If the requirements analysis phase of the work is attributed to the preparation of requirements specification, this simplification is often the cause of the problem in the late stage of the project is the culprit. It is recommended to use the following steps to form a software requirement: Get user requirements → analyze user requirements → write requirements documentation → review requirements documentation → management requirements. Let's talk about the first two steps (getting the user's needs, analyzing the user's needs).
Get user Requirements
This is one of the most important tasks of this stage. The following are the activities needed to get the user's needs (see Figure 1).
Understand all user types and potential types of the client side. Then, according to their requirements to determine the overall objectives of the system and the scope of work of the system.
Interviews and surveys of users. Communication can take the form of meetings, phone calls, e-mails, group discussions, mock presentations, and more. It is important to note that each communication must be recorded, and the results of the communication can be categorized to facilitate subsequent analysis activities. For example, you can subdivide the requirements into functional requirements, non-functional requirements (such as response time, mean time to failure, automatic recovery time, and so on), environmental restrictions, design constraints, and so on.
The demand analyst makes further analysis and collation of the collected user requirements. Here are a few common guidelines:
⑴ should Know "why" for each requirement of the user, and judge whether there is sufficient reason for the user's request.
Figure 1 Getting the user's needs activity
⑵ the "How to do" approach to "what to achieve", because the goal of the demand analysis phase is "what to do" rather than "how";
⑶ analyzes the implicit requirements derived from user requirements and identifies implicit requirements that are not explicitly proposed by the user (which may be a precondition for user requirements), which is often overlooked, often due to a lack of sufficient consideration of implied requirements to cause demand changes.
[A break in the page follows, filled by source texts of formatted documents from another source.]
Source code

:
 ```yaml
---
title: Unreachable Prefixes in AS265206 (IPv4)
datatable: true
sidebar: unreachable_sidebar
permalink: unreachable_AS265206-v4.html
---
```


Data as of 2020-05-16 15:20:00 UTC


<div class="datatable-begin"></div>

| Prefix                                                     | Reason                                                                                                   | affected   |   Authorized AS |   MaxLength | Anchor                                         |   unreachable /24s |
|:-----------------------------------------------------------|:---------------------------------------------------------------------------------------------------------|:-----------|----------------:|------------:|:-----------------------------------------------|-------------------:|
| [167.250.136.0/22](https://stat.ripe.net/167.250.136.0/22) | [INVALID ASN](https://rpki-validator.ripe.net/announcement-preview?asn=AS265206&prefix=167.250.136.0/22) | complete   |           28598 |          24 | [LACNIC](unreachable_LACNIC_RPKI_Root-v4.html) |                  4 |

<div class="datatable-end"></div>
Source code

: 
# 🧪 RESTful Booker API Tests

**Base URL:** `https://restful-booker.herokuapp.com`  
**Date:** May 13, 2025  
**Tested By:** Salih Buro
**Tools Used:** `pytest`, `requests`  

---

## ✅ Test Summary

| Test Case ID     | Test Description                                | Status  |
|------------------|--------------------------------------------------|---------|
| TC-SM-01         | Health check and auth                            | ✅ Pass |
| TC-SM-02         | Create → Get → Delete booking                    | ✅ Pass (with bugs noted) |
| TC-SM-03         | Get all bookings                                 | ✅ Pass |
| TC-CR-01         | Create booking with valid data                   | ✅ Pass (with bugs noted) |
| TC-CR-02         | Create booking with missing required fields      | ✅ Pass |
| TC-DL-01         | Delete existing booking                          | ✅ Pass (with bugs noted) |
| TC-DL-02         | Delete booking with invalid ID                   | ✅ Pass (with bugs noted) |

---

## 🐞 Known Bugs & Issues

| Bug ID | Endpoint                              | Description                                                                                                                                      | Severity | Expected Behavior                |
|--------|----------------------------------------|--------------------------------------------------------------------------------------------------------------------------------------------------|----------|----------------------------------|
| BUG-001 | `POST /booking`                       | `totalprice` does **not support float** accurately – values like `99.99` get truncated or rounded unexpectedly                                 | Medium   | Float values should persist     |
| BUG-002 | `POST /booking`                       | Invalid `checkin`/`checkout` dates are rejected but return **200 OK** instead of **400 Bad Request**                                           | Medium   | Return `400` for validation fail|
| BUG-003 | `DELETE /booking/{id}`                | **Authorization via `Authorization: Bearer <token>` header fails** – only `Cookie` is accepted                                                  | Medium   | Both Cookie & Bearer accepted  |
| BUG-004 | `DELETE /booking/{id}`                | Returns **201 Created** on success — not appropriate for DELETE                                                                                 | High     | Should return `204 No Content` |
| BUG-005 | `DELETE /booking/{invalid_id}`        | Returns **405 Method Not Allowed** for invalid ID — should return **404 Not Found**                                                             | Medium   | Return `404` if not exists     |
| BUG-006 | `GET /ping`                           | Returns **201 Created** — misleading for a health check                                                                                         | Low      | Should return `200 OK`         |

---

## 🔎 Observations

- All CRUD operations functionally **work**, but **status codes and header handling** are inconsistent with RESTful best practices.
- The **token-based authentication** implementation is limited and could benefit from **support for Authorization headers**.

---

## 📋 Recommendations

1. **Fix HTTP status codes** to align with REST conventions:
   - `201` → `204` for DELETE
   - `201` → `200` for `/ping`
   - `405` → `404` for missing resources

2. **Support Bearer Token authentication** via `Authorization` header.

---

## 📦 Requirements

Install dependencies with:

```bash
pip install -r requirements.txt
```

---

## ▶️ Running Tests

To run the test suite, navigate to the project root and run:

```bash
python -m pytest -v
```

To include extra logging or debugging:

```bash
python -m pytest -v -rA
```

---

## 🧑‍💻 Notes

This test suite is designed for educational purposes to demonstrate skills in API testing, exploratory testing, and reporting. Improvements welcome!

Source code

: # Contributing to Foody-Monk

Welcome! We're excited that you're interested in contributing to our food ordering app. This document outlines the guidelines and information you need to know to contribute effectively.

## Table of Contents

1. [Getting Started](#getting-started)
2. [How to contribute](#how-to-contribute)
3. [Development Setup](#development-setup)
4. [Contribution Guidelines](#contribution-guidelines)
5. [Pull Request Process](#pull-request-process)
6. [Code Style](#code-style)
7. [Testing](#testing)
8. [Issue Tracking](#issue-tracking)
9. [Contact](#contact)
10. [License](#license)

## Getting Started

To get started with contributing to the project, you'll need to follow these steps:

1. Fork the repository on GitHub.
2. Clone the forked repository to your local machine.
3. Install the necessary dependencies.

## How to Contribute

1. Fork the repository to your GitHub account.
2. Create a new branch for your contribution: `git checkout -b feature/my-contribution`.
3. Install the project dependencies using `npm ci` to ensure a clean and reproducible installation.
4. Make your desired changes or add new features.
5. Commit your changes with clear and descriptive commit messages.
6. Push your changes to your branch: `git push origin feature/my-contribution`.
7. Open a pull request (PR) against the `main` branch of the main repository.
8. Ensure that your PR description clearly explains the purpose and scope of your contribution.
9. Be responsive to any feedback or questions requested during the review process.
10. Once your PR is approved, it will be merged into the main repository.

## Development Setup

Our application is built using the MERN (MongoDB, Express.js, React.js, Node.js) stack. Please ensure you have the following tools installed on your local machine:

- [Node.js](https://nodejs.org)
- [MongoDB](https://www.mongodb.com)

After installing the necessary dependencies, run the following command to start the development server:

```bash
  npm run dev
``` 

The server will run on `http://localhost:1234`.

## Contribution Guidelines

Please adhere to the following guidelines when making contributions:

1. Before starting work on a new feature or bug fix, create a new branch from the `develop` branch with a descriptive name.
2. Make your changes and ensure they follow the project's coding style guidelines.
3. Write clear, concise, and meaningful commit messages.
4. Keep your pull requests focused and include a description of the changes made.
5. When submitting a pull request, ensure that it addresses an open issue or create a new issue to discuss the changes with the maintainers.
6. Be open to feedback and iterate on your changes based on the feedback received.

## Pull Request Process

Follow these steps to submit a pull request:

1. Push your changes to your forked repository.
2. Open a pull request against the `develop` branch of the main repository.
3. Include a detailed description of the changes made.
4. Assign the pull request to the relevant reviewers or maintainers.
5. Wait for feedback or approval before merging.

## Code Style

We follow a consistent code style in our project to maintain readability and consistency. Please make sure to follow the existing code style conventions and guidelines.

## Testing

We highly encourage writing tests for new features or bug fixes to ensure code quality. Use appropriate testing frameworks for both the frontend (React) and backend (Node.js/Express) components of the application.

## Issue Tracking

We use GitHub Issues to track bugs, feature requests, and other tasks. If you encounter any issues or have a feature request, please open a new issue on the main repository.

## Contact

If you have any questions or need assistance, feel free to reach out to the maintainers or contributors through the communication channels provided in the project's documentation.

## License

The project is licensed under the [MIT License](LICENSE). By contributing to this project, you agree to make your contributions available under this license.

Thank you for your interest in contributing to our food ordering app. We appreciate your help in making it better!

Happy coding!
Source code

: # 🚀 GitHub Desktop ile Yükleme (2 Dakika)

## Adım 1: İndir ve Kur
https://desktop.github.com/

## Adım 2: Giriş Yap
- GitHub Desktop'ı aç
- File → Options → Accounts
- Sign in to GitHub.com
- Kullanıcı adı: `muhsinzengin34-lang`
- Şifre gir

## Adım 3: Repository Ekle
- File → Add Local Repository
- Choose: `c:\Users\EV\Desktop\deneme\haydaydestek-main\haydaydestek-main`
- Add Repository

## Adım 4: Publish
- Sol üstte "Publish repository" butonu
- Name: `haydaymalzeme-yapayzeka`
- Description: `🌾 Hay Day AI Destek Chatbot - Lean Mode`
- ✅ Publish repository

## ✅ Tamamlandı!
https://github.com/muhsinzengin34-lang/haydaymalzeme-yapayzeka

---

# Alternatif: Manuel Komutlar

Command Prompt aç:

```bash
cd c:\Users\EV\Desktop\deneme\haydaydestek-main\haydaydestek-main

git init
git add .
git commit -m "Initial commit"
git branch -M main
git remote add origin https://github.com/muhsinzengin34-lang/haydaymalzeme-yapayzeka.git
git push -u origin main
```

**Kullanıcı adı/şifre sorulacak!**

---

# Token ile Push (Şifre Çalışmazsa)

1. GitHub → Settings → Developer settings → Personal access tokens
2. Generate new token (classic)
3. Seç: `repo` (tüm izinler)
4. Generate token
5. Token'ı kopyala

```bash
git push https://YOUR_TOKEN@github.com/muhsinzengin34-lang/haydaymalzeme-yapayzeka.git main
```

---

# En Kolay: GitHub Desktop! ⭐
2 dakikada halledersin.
The demand analyst submits the survey user's needs in the appropriate way to the user and the developer's stakeholders. Together, we confirm that the results submitted by the demand analysts reflect the user's intentions. The requirements analyst needs to perform the following activities in this task:
⑴ clearly identifies those that are not identified (there are often many such pending items in the early stages of demand analysis);
⑵ The requirements to meet the overall objectives of the system;
⑶ guarantees consistency between requirements items and resolves possible conflicts between requirements items.
Analyze user needs
In many cases, the analysis of user needs is in parallel with the acquisition of user requirements, mainly through the establishment of models to describe the needs of users, for customers, users, developers and other different participants to provide a channel for communication. These models are an abstraction of demand, providing a bridge of ease of communication in a visual way. The analysis of user requirements and the acquisition of user requirements have similar steps, the difference is to analyze the user needs to use the model to describe, in order to obtain a clearer user needs. Analysis of user requirements requires the following activities to be performed:
A graphical representation of the overall structure of the system, including the boundary and interface of the system;
By prototyping, page flow or other ways to provide users with a visual interface, users can make their own evaluation of the needs;
System feasibility analysis, technical feasibility of requirement realization, environmental analysis, cost analysis, time analysis, etc.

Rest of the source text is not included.